The Home Office gave an official response regarding the inquiry: "We can neither deny nor confirm the report." The request does not apply, of course, to the Prince of Wales or to the Duke of York, but to the status of the Duke's four-year-old daughter, Princess Elizabeth, and her baby sister. The question of the succession would become a moot point should they have a brother or their uncle, the Prince of Wales, marry and have issue. It is "taken for granted" that Elizabeth would come ahead of her yet unnamed little sister. Arrival at any other conclusion appears to "require "a lot of academic hairsplitting." 

But there seems to be some speculation in "court and legal circles based on the fact that existing law concerning the succession to the throne does not specify with reference to daughters that age is the determining factor." This is based on the precedence of a peer "leaving daughters but no son the daughters rank equally regardless of their age and the title goes into abeyance." If this same law "applied to sisters in the royal family it might mean that the Duke of York's two daughters would have reign jointly," or not reign at all. Both are seen as a "ridiculous assumption." 

Parliament might need to "amend the law by a clause concerning female heirs so that even the most confirmed hair-splitter would find no excuse to pick a flaw in it." There is precedence for the female succession, with the eldest daughter succeeding.

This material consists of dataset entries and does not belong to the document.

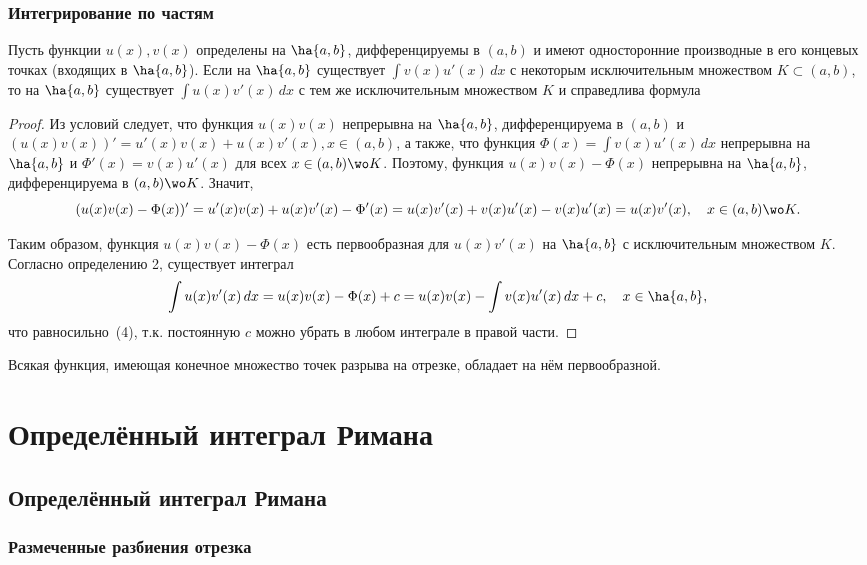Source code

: \documentclass[a4paper]{article}
\begin{document}
\subsubsection{Интегрирование по частям}
\begin{theorem}
  Пусть функции $u(x), v(x)$ определены на $\ha{a,b}$,
  дифференцируемы в $(a,b)$ и имеют односторонние производные в его
  концевых точках (входящих в $\ha{a,b}$). Если на $\ha{a,b}$
  существует $\int v(x)u'(x) \,dx$ с некоторым исключительным
  множеством $K \subset (a,b)$, то на $\ha{a,b}$ существует $\int
  u(x)v'(x) \,dx$ с тем же исключительным множеством $K$ и
  справедлива формула 
\end{theorem}
\begin{proof}
Из условий следует, что функция $u(x)v(x)$ непрерывна на $\ha{a,b}$, дифференцируема в $(a,b)$ и $(u(x)v(x))'=u'(x)v(x)+u(x)v'(x),
x\in(a,b)$, а также, что функция $\Phi(x)=\int v(x)u'(x) \,dx$
непрерывна на $\ha{a,b}$ и $\Phi'(x)=v(x)u'(x)$ для всех
$x\in(a,b)\wo K$. Поэтому, функция $u(x)v(x)-\Phi(x)$
непрерывна на $\ha{a,b}$, дифференцируема в $(a,b)\wo K$.
Значит,
$$(u(x)v(x)-\Phi(x))'=u'(x)v(x)+u(x)v'(x)-\Phi'(x)=u(x)v'(x)+v(x)u'(x)-v(x)u'
(x)=u(x)v'(x), \quad x\in(a,b)\wo K.$$

Таким образом, функция $u(x)v(x)-\Phi(x)$ есть первообразная для
$u(x)v'(x)$ на $\ha{a,b}$ с исключительным множеством $K$. Согласно
определению 2, существует интеграл
$$\int u(x)v'(x) \,dx = u(x)v(x)-\Phi(x)+c=u(x)v(x) - \int v(x)u'(x) \,dx + c, \quad x\in \ha{a,b},$$
что равносильно~(4), т.к. постоянную $c$ можно убрать в любом
интеграле в правой части.
\end{proof}
\begin{note}
Всякая функция, имеющая конечное множество точек разрыва на отрезке,
обладает на нём первообразной.
\end{note}

\section{Определённый интеграл Римана}

\subsection{Определённый интеграл Римана}

\subsubsection{Размеченные разбиения отрезка}
\end{document}
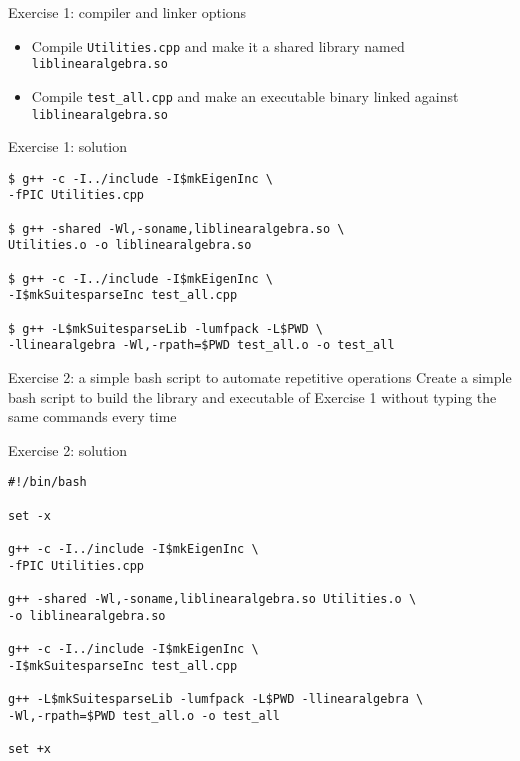 \documentclass[10pt]{beamer}
\begin{document}
\begin{frame}{Exercise 1: compiler and linker options}
\begin{itemize}
\item Compile {\tt Utilities.cpp} and make it a shared library named {\tt liblinearalgebra.so}\\[5mm]
\item Compile {\tt test\_all.cpp} and make an executable binary linked against {\tt liblinearalgebra.so}
\end{itemize}
\end{frame}

\begin{frame}[fragile]{Exercise 1: solution}
\begin{verbatim}
$ g++ -c -I../include -I$mkEigenInc \
-fPIC Utilities.cpp

$ g++ -shared -Wl,-soname,liblinearalgebra.so \
Utilities.o -o liblinearalgebra.so

$ g++ -c -I../include -I$mkEigenInc \
-I$mkSuitesparseInc test_all.cpp

$ g++ -L$mkSuitesparseLib -lumfpack -L$PWD \
-llinearalgebra -Wl,-rpath=$PWD test_all.o -o test_all

\end{verbatim}


\end{frame}



\begin{frame}{Exercise 2: a simple bash script to automate repetitive operations}
Create a simple bash script to build the library and executable of Exercise 1 without typing the same commands every time
\end{frame}

\begin{frame}[fragile]{Exercise 2: solution}
\begin{verbatim}
#!/bin/bash

set -x

g++ -c -I../include -I$mkEigenInc \
-fPIC Utilities.cpp

g++ -shared -Wl,-soname,liblinearalgebra.so Utilities.o \
-o liblinearalgebra.so

g++ -c -I../include -I$mkEigenInc \
-I$mkSuitesparseInc test_all.cpp

g++ -L$mkSuitesparseLib -lumfpack -L$PWD -llinearalgebra \
-Wl,-rpath=$PWD test_all.o -o test_all

set +x
\end{verbatim}
\end{frame}
\end{document}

 After the death of Edward VI, the throne passed to his elder half-sister, Mary, who was succeeded by the younger half-sister, Elizabeth. Following the Glorious Revolution, which saw James II go into exile with his wife, and son, the throne, as decided by Parliament, passed to James' eldest daughter, Mary, and her husband, William of Orange, who was the son of James II's sister, Mary. This marriage was childless, Following the death of William III, the throne passed to Mary's younger sister, Anne, who left no surviving heirs. 

The Act of Settlement (1701) established the Protestant succession and limited the succession to Sophia, Electress of Hanover, who was the youngest child of Elizabeth of Bohemia, youngest daughter of James I, and her Protestant heirs. The Act of Succession makes no reference to male primogeniture.